Doubtless more metaphors and satires could be read into this latest addition to the series – the tendency of recent years for people who should be working together in the face of a common enemy to descend into bickering and infighting over the best ways to respond - and there is certainly more to this film than mere violence. But, at its heart, it remains grimy gorefest entertainment, pitched into the top league by Romero’s uncanny knack for a shock. This is horror as horror should be – gruesome, explicit and unrelenting. A top night out for fans of the genre, and guaranteed to be a welcome addition to the beer and curry-fuelled night in for years to come.
Four Brothers
It really is about time director John Singleton got back on form. Since his debut with the superb, genre-defining 1991 gangsta flick Boyz n the Hood, he’s been involved with very little decent, first selling out to do Michael Jackson videos, more recently helming the pointless remake of blaxploitation classic Shaft and the even more pointless 2 Fast 2 Furious.

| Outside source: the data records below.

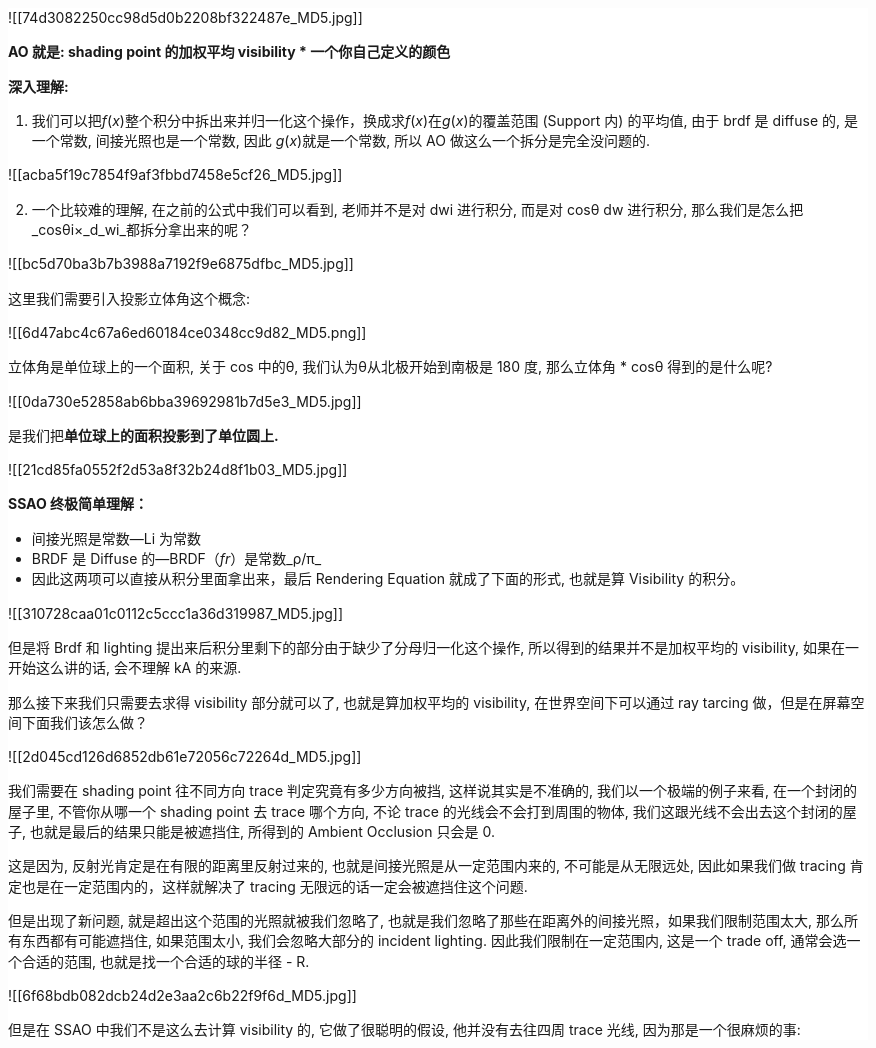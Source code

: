 ![[74d3082250cc98d5d0b2208bf322487e_MD5.jpg]]

**AO 就是: shading point 的加权平均 visibility * 一个你自己定义的颜色**


**深入理解:**
1. 我们可以把$f (x)$整个积分中拆出来并归一化这个操作，换成求$f (x$)在$g (x)$的覆盖范围 (Support 内) 的平均值, 由于 brdf 是 diffuse 的, 是一个常数, 间接光照也是一个常数, 因此 $g (x)$就是一个常数, 所以 AO 做这么一个拆分是完全没问题的.

![[acba5f19c7854f9af3fbbd7458e5cf26_MD5.jpg]]

2. 一个比较难的理解, 在之前的公式中我们可以看到, 老师并不是对 dwi 进行积分, 而是对 cosθ dw 进行积分, 那么我们是怎么把_cosθi×_d_wi_都拆分拿出来的呢？

![[bc5d70ba3b7b3988a7192f9e6875dfbc_MD5.jpg]]

这里我们需要引入投影立体角这个概念:

![[6d47abc4c67a6ed60184ce0348cc9d82_MD5.png]]

立体角是单位球上的一个面积, 关于 cos 中的θ, 我们认为θ从北极开始到南极是 180 度, 那么立体角 * cosθ 得到的是什么呢?

![[0da730e52858ab6bba39692981b7d5e3_MD5.jpg]]

是我们把**单位球上的面积投影到了单位圆上.**

![[21cd85fa0552f2d53a8f32b24d8f1b03_MD5.jpg]]

**SSAO 终极简单理解：**

*   间接光照是常数—Li 为常数
*   BRDF 是 Diffuse 的—BRDF（_fr_）是常数_ρ/π_
*   因此这两项可以直接从积分里面拿出来，最后 Rendering Equation 就成了下面的形式, 也就是算 Visibility 的积分。

![[310728caa01c0112c5ccc1a36d319987_MD5.jpg]]

但是将 Brdf 和 lighting 提出来后积分里剩下的部分由于缺少了分母归一化这个操作, 所以得到的结果并不是加权平均的 visibility, 如果在一开始这么讲的话, 会不理解 kA 的来源.

那么接下来我们只需要去求得 visibility 部分就可以了, 也就是算加权平均的 visibility, 在世界空间下可以通过 ray tarcing 做，但是在屏幕空间下面我们该怎么做？

![[2d045cd126d6852db61e72056c72264d_MD5.jpg]]

我们需要在 shading point 往不同方向 trace 判定究竟有多少方向被挡, 这样说其实是不准确的, 我们以一个极端的例子来看, 在一个封闭的屋子里, 不管你从哪一个 shading point 去 trace 哪个方向, 不论 trace 的光线会不会打到周围的物体, 我们这跟光线不会出去这个封闭的屋子, 也就是最后的结果只能是被遮挡住, 所得到的 Ambient Occlusion 只会是 0.

这是因为, 反射光肯定是在有限的距离里反射过来的, 也就是间接光照是从一定范围内来的, 不可能是从无限远处, 因此如果我们做 tracing 肯定也是在一定范围内的，这样就解决了 tracing 无限远的话一定会被遮挡住这个问题.

但是出现了新问题, 就是超出这个范围的光照就被我们忽略了, 也就是我们忽略了那些在距离外的间接光照，如果我们限制范围太大, 那么所有东西都有可能遮挡住, 如果范围太小, 我们会忽略大部分的 incident lighting. 因此我们限制在一定范围内, 这是一个 trade off, 通常会选一个合适的范围, 也就是找一个合适的球的半径 - R.

![[6f68bdb082dcb24d2e3aa2c6b22f9f6d_MD5.jpg]]

但是在 SSAO 中我们不是这么去计算 visibility 的, 它做了很聪明的假设, 他并没有去往四周 trace 光线, 因为那是一个很麻烦的事:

Sadly, however, this bears all the signs of being another dud. For starters, of the four leads, three are pop stars, the other a male model – and two of the pop stars are models on the side. To be fair, one of the leads is former New Kid on the Block Mark Wahlberg, who has turned in decent performances in the likes of Boogie Nights and Three Kings in the past – but he has failed to impress on screen for nigh on six years now. The others are Outkast’s André 3000, who has shown some promise but has yet to prove himself as an actor, R&B star Tyrese, and Garrett Hedlund, whose first acting gig was in the disappointing Troy as Patroclus – Achilles’ gay lover in the original classic story, but a relative nonentity in the film version thanks to American squeamishness over homosexuality.
These four – two black, two white – play deliberately unlikely brothers from a rough part of town, reunited after the unsolved murder of their adoptive mother in a bid to track down her killer. Naturally enough jocular racial tension – with a few undertones of real problems – and outsiders’ confusion ensue as they re-acquaint themselves with the grimy neighbourhood their mother called home. And then it all goes a bit silly.
This whole mixed race brothers thing could have had some interesting potential in more capable hands – and certainly with a more interesting script. Four guys coming to terms with their differences and similarities, a bonding between the races – a perfect example of the tension the US has been wrestling with since before the Civil War, what the likes of Martin Luther King preached about, which remains a major issue in certain parts of America to this day.
But no, a social character drama wouldn’t have had as much box office potential as a silly conspiracy thriller with lots of guns and fights, and so the central conceit of these guys being brothers, rather than merely a mismatched group of friends, is soon effectively dropped. The kinds of sibling rivalries that pop up are not only tedious, but would logically have been dealt with years ago if these people had actually been brought up together.
But shhh! What’s important here is not characterisation, it’s shouty Marky Mark and his non-actor friends charging around trying to look hard. The trouble is, although they all try their best, they simply aren’t remotely believable as tough guys – especially Wahlberg. Despite his famously toned torso from those Calvin Klein underwear ads, he’s only really any good at playing people who are a bit wimpy. The rugged, punch-happy version simply doesn’t work. And as he’s the only one of the leads with any real claim to being more than just a pop star or a model, if he’s not up to scratch, the entire movie’s going to fall down. Which it promptly does.